**GOAL OF THE EXERCISE**
Verbatim copy without images: return all of the data as it stands.

**Records contained in a dataset**
---*---

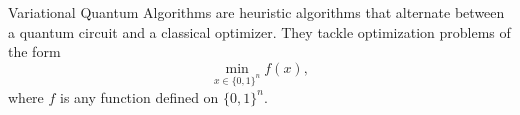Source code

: Variational Quantum Algorithms are heuristic algorithms that alternate between a quantum circuit and a classical optimizer. They tackle optimization problems of the form
$$
\min _{x \in\{0,1\}^n} f(x),
$$
where $f$ is any function defined on $\{0,1\}^n$. 



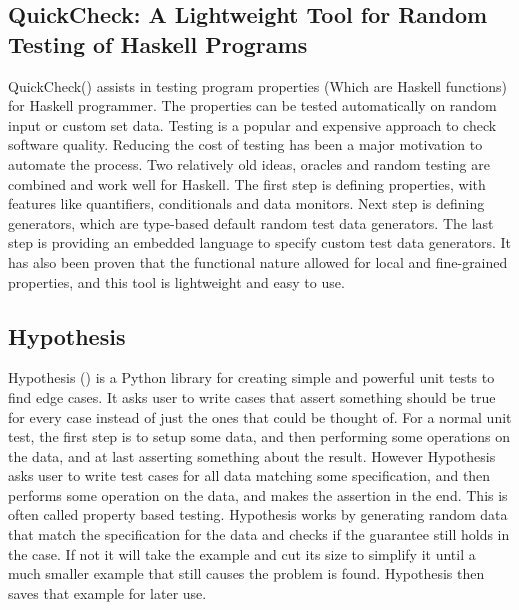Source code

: \documentclass[preprint,nocopyrightspace]{sig-alternate}
\begin{document}
\subsection{QuickCheck: A Lightweight Tool for Random Testing of Haskell Programs}
QuickCheck(\citet{claessen_quickcheck:_2011}) assists in testing program properties (Which are Haskell functions) for Haskell programmer.
The properties can be tested automatically on random input or custom set data.
Testing is a popular and expensive approach to check software quality.
Reducing the cost of testing has been a major motivation to automate the process.
Two relatively old ideas, oracles and random testing are combined and work well for Haskell.
The first step is defining properties, with features like quantifiers, conditionals and data monitors.
Next step is defining generators, which are type-based default random test data generators.
The last step is providing an embedded language to specify custom test data generators.
It has also been proven that the functional nature allowed for local and fine-grained properties,
and this tool is lightweight and easy to use.

\subsection{Hypothesis}
Hypothesis (\citet{maciver_welcome_2015}) is a Python library for creating simple and powerful unit tests to find edge cases.
It asks user to write cases that assert something should be true for every case instead of just the ones that could be thought of.
For a normal unit test,
the first step is to setup some data,
and then performing some operations on the data,
and at last asserting something about the result.
However Hypothesis asks user to write test cases for all data matching some specification,
and then performs some operation on the data,
and makes the assertion in the end.
This is often called property based testing.
Hypothesis works by generating random data that match the specification for the data and checks if the guarantee still holds in the case.
If not it will take the example and cut its size to simplify it until a much smaller example that still causes the problem is found.
Hypothesis then saves that example for later use.
\end{document}
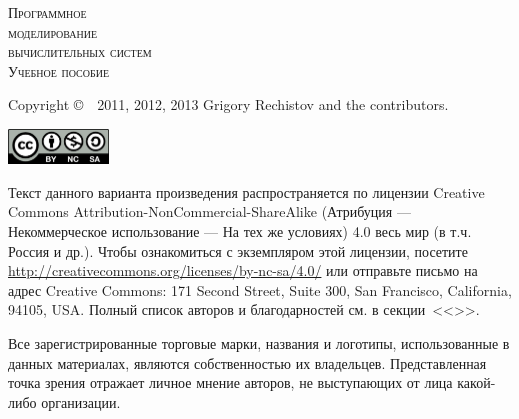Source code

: 
\newlength{\centeroffset}
\setlength{\centeroffset}{-0.5\oddsidemargin}
\addtolength{\centeroffset}{0.5\evensidemargin}

\thispagestyle{empty}

\begin{center}
    {\Huge\textsc{Программное \\ моделирование \\ \vspace{3pt} вычислительных систем}}
    \vspace{1cm}\\
    {\Large\textsc{Учебное пособие}}
\end{center}

\noindent\hspace*{\centeroffset}
\pagebreak

\thispagestyle{empty}
\begin{small} 
Copyright \copyright~~2011, 2012, 2013 Grigory Rechistov and the contributors. %
\begin{center}
    \includegraphics[width=0.2\textwidth]{../cc-by-nc-sa.png}
\end{center}

Текст данного варианта произведения распространяется по лицензии Creative Commons At\-tri\-bu\-tion-Non\-Com\-mer\-cial-Share\-Alike (Атрибуция — Некоммерческое использование — На тех же условиях) 4.0 весь мир (в т.ч. Россия и др.). Чтобы ознакомиться с экземпляром этой лицензии, посетите \url{http://creativecommons.org/licenses/by-nc-sa/4.0/} или отправьте письмо на адрес Creative Commons: 171 Second Street, Suite 300, San Francisco, California, 94105, USA. 
Полный список авторов и благодарностей см. в секции~<<>>.

Все зарегистрированные торговые марки, названия и логотипы, использованные в данных материалах, являются собственностью их владельцев. Представленная точка зрения отражает личное мнение авторов, не выступающих от лица какой-либо организации.
\end{small}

---*---

**TASK RESULT**
Source code

: Variational Quantum Algorithms are heuristic algorithms that alternate between a quantum circuit and a classical optimizer. They tackle optimization problems of the form
$$
\min _{x \in\{0,1\}^n} f(x),
$$
where $f$ is any function defined on $\{0,1\}^n$. 



Source code

: \documentclass[preprint,nocopyrightspace]{sig-alternate}
\begin{document}
\subsection{QuickCheck: A Lightweight Tool for Random Testing of Haskell Programs}
QuickCheck(\citet{claessen_quickcheck:_2011}) assists in testing program properties (Which are Haskell functions) for Haskell programmer.
The properties can be tested automatically on random input or custom set data.
Testing is a popular and expensive approach to check software quality.
Reducing the cost of testing has been a major motivation to automate the process.
Two relatively old ideas, oracles and random testing are combined and work well for Haskell.
The first step is defining properties, with features like quantifiers, conditionals and data monitors.
Next step is defining generators, which are type-based default random test data generators.
The last step is providing an embedded language to specify custom test data generators.
It has also been proven that the functional nature allowed for local and fine-grained properties,
and this tool is lightweight and easy to use.

\subsection{Hypothesis}
Hypothesis (\citet{maciver_welcome_2015}) is a Python library for creating simple and powerful unit tests to find edge cases.
It asks user to write cases that assert something should be true for every case instead of just the ones that could be thought of.
For a normal unit test,
the first step is to setup some data,
and then performing some operations on the data,
and at last asserting something about the result.
However Hypothesis asks user to write test cases for all data matching some specification,
and then performs some operation on the data,
and makes the assertion in the end.
This is often called property based testing.
Hypothesis works by generating random data that match the specification for the data and checks if the guarantee still holds in the case.
If not it will take the example and cut its size to simplify it until a much smaller example that still causes the problem is found.
Hypothesis then saves that example for later use.
\end{document}
Source code

: 
\newlength{\centeroffset}
\setlength{\centeroffset}{-0.5\oddsidemargin}
\addtolength{\centeroffset}{0.5\evensidemargin}

\thispagestyle{empty}

\begin{center}
    {\Huge\textsc{Программное \\ моделирование \\ \vspace{3pt} вычислительных систем}}
    \vspace{1cm}\\
    {\Large\textsc{Учебное пособие}}
\end{center}

\noindent\hspace*{\centeroffset}
\pagebreak

\thispagestyle{empty}
\begin{small} 
Copyright \copyright~~2011, 2012, 2013 Grigory Rechistov and the contributors. %
\begin{center}
    \includegraphics[width=0.2\textwidth]{../cc-by-nc-sa.png}
\end{center}

Текст данного варианта произведения распространяется по лицензии Creative Commons At\-tri\-bu\-tion-Non\-Com\-mer\-cial-Share\-Alike (Атрибуция — Некоммерческое использование — На тех же условиях) 4.0 весь мир (в т.ч. Россия и др.). Чтобы ознакомиться с экземпляром этой лицензии, посетите \url{http://creativecommons.org/licenses/by-nc-sa/4.0/} или отправьте письмо на адрес Creative Commons: 171 Second Street, Suite 300, San Francisco, California, 94105, USA. 
Полный список авторов и благодарностей см. в секции~<<>>.

Все зарегистрированные торговые марки, названия и логотипы, использованные в данных материалах, являются собственностью их владельцев. Представленная точка зрения отражает личное мнение авторов, не выступающих от лица какой-либо организации.
\end{small}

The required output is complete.